Look through the material below. Copy each line that contains the string "many".

__SUPPLIED INFORMATION__:
##########
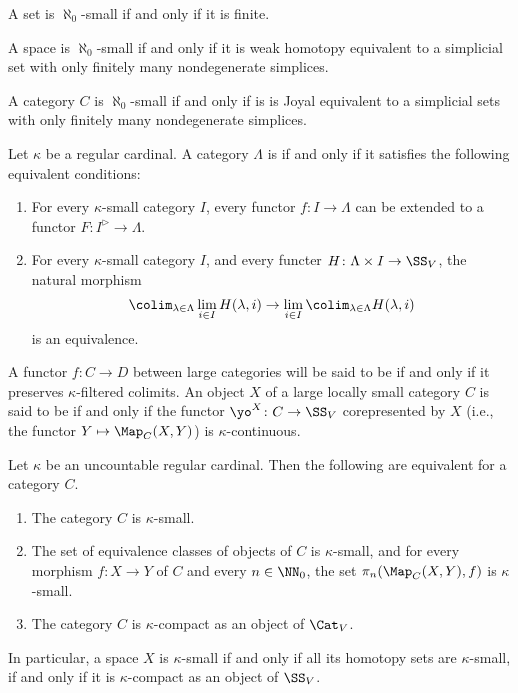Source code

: \begin{eg}
	A set is $ \aleph_0 $-small if and only if it is finite.

	A space is $ \aleph_0 $-small if and only if it is weak homotopy equivalent to a simplicial set with only finitely many nondegenerate simplices.

	A category $ C $ is $ \aleph_0 $-small if and only if is is Joyal equivalent to a simplicial sets with only finitely many nondegenerate simplices. 
\end{eg}

\begin{definition}
	Let $ \kappa $ be a regular cardinal.
	A category $ \Lambda $ is  if and only if it satisfies the following equivalent conditions:
	\begin{enumerate}
		\item For every $ \kappa $-small category $ I $,
			every functor $ f \colon I \to \Lambda $ can be extended to a functor $ F \colon I^{\rhd} \to \Lambda $.
		\item For every $ \kappa $-small category $ I $, and every functer $ H \colon \Lambda \times I \to \SS_V$,
			the natural morphism
			\[
				\colim_{\lambda \in \Lambda} \lim_{i \in I} H(\lambda,i) \to \lim_{i \in I} \colim_{\lambda \in \Lambda} H(\lambda,i)
			\]
			is an equivalence.
	\end{enumerate}
	
	A functor $ f \colon C \to D $ between large categories will be said to be  if and only if it preserves $ \kappa $-filtered colimits.
	An object $ X $ of a large locally small category $ C $ is said to be  if and only if the functor $ \yo^X \colon C \to \SS_V$ corepresented by $ X $ (i.e., the functor $ Y \mapsto \Map_C(X,Y) $) is $ \kappa $-continuous.
\end{definition}

\begin{eg}
	Let $ \kappa $ be an uncountable regular cardinal.
	Then the following are equivalent for a category $ C $.
	\begin{enumerate}
		\item The category $ C $ is $ \kappa $-small.
		\item The set of equivalence classes of objects of $C$ is $ \kappa $-small,
			and for every morphism $ f \colon X \to Y $ of $ C $ and every $ n \in \NN_0$, the set $ \pi_n(\Map_C(X,Y),f) $ is $ \kappa $-small.
		\item The category $ C $ is $ \kappa $-compact as an object of $ \Cat_V $.
	\end{enumerate}
	In particular, a space $ X $ is $ \kappa $-small if and only if all its homotopy sets are $ \kappa $-small, if and only if it is $ \kappa $-compact as an object of $ \SS_V $.
\end{eg}

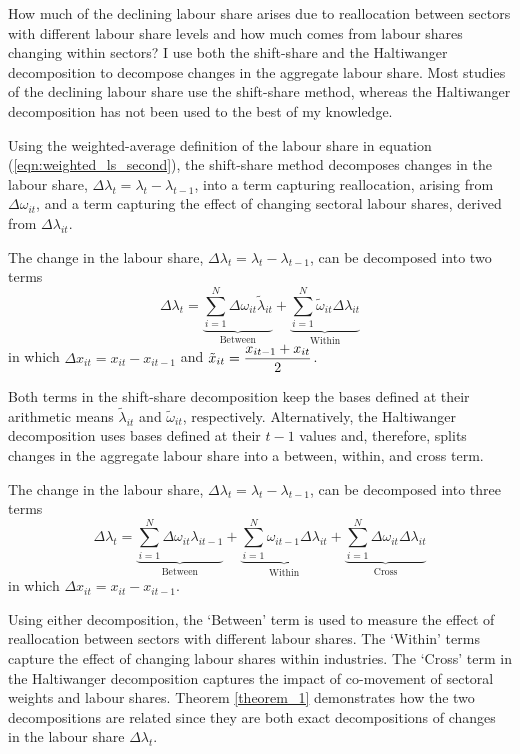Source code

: How much of the declining labour share arises due to reallocation between sectors with different labour share levels and how much comes from labour shares changing within sectors? I use both the shift-share and the Haltiwanger decomposition to decompose changes in the aggregate labour share. Most studies of the declining labour share use the shift-share method, whereas the Haltiwanger decomposition has not been used to the best of my knowledge.  

Using the weighted-average definition of the labour share in equation (\ref{eqn:weighted_ls_second}), the shift-share method decomposes changes in the labour share, $\Delta \lambda_{t} = \lambda_{t} - \lambda_{t-1}$, into a term capturing reallocation, arising from $\Delta\omega_{it}$, and a term capturing the effect of changing sectoral labour shares, derived from $\Delta\lambda_{it}$.
\begin{definition}
    The change in the labour share, $\Delta \lambda_{t} = \lambda_{t} - \lambda_{t-1}$, can be decomposed into two terms
    \begin{equation}
        \Delta \lambda_{t} = \underbrace{\sum_{i=1}^{N}\Delta\omega_{it}\tilde{\lambda}_{it}}_\text{Between} + \underbrace{\sum_{i=1}^{N}\tilde{\omega}_{it}\Delta\lambda_{it}}_\text{Within} 
    \label{eqn:shift_share_decomposition}
    \end{equation}    
    in which $\Delta x_{it} = x_{it} - x_{it-1}$ and $\tilde{x}_{it} = {\displaystyle\frac{\displaystyle x_{it-1} + x_{it}}{\displaystyle 2}}$.
\end{definition}
\noindent Both terms in the shift-share decomposition keep the bases defined at their arithmetic means $\tilde{\lambda}_{it}$ and $\tilde{\omega}_{it}$, respectively. Alternatively, the Haltiwanger decomposition uses bases defined at their $t-1$ values and, therefore, splits changes in the aggregate labour share into a between, within, and cross term. 

\begin{definition}
    The change in the labour share, $\Delta \lambda_{t} = \lambda_{t} - \lambda_{t-1}$, can be decomposed into three terms
    \begin{equation}
        \Delta \lambda_{t} = \underbrace{\sum_{i=1}^{N}\Delta\omega_{it}\lambda_{it-1}}_\text{Between} + \underbrace{\sum_{i=1}^{N}\omega_{it-1}\Delta\lambda_{it}}_\text{Within} + \underbrace{\sum_{i=1}^{N}\Delta\omega_{it}\Delta\lambda_{it}}_\text{Cross}
    \label{eqn:haltiwanger_decomposition}
    \end{equation}
    in which $\Delta x_{it} = x_{it} - x_{it-1}$.
\end{definition}
\noindent Using either decomposition, the `Between' term is used to measure the effect of reallocation between sectors with different labour shares. The `Within' terms capture the effect of changing labour shares within industries. The `Cross' term in the Haltiwanger decomposition captures the impact of co-movement of sectoral weights and labour shares. Theorem \ref{theorem_1} demonstrates how the two decompositions are related since they are both exact decompositions of changes in the labour share $\Delta\lambda_{t}$. 

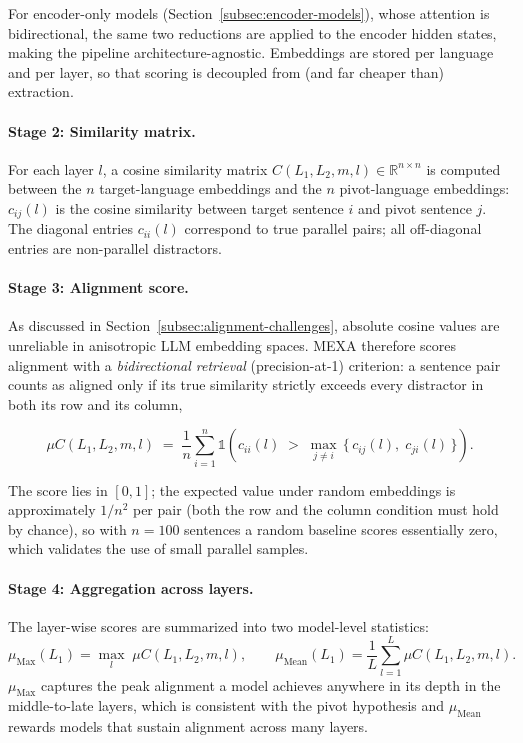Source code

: For encoder-only models (Section~\ref{subsec:encoder-models}), whose
attention is bidirectional, the same two reductions are applied to the
encoder hidden states, making the pipeline architecture-agnostic.
Embeddings are stored per language and per layer, so that scoring is
decoupled from (and far cheaper than) extraction.

\paragraph{Stage 2: Similarity matrix.}
For each layer $l$, a cosine similarity matrix
$C(L_1, L_2, m, l) \in \mathbb{R}^{n \times n}$ is computed between the
$n$ target-language embeddings and the $n$ pivot-language embeddings:
$c_{ij}(l)$ is the cosine similarity between target sentence $i$ and pivot
sentence $j$. The diagonal entries $c_{ii}(l)$ correspond to true parallel
pairs; all off-diagonal entries are non-parallel distractors.

\paragraph{Stage 3: Alignment score.}
As discussed in Section~\ref{subsec:alignment-challenges}, absolute cosine
values are unreliable in anisotropic LLM embedding spaces. MEXA therefore
scores alignment with a \emph{bidirectional retrieval} (precision-at-1)
criterion: a sentence pair counts as aligned only if its true similarity
strictly exceeds every distractor in both its row and its column,

\begin{equation}
    \mu C(L_1, L_2, m, l)
    \;=\;
    \frac{1}{n}
    \sum_{i=1}^{n}
    \mathbb{1}\!\left(
        c_{ii}(l) \;>\; \max_{j \neq i}\,\{\, c_{ij}(l),\; c_{ji}(l) \,\}
    \right).
    \label{eq:mexa}
\end{equation}

The score lies in $[0, 1]$; the expected value under random embeddings is
approximately $1/n^2$ per pair (both the row and the column condition must
hold by chance), so with $n = 100$ sentences a random baseline scores
essentially zero, which validates the use of small parallel samples.

\paragraph{Stage 4: Aggregation across layers.}
The layer-wise scores are summarized into two model-level statistics:
\begin{equation}
    \mu_{\text{Max}}(L_1) = \max_{l} \; \mu C(L_1, L_2, m, l),
    \qquad
    \mu_{\text{Mean}}(L_1) = \frac{1}{L} \sum_{l=1}^{L} \mu C(L_1, L_2, m, l).
\end{equation}
$\mu_{\text{Max}}$ captures the peak alignment a model achieves anywhere
in its depth in the middle-to-late layers, which is consistent with
the pivot hypothesis and $\mu_{\text{Mean}}$ rewards models that
sustain alignment across many layers.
##########
__TASK RESULT__:
	A space is $ \aleph_0 $-small if and only if it is weak homotopy equivalent to a simplicial set with only finitely many nondegenerate simplices.
	A category $ C $ is $ \aleph_0 $-small if and only if is is Joyal equivalent to a simplicial sets with only finitely many nondegenerate simplices. 
sustain alignment across many layers.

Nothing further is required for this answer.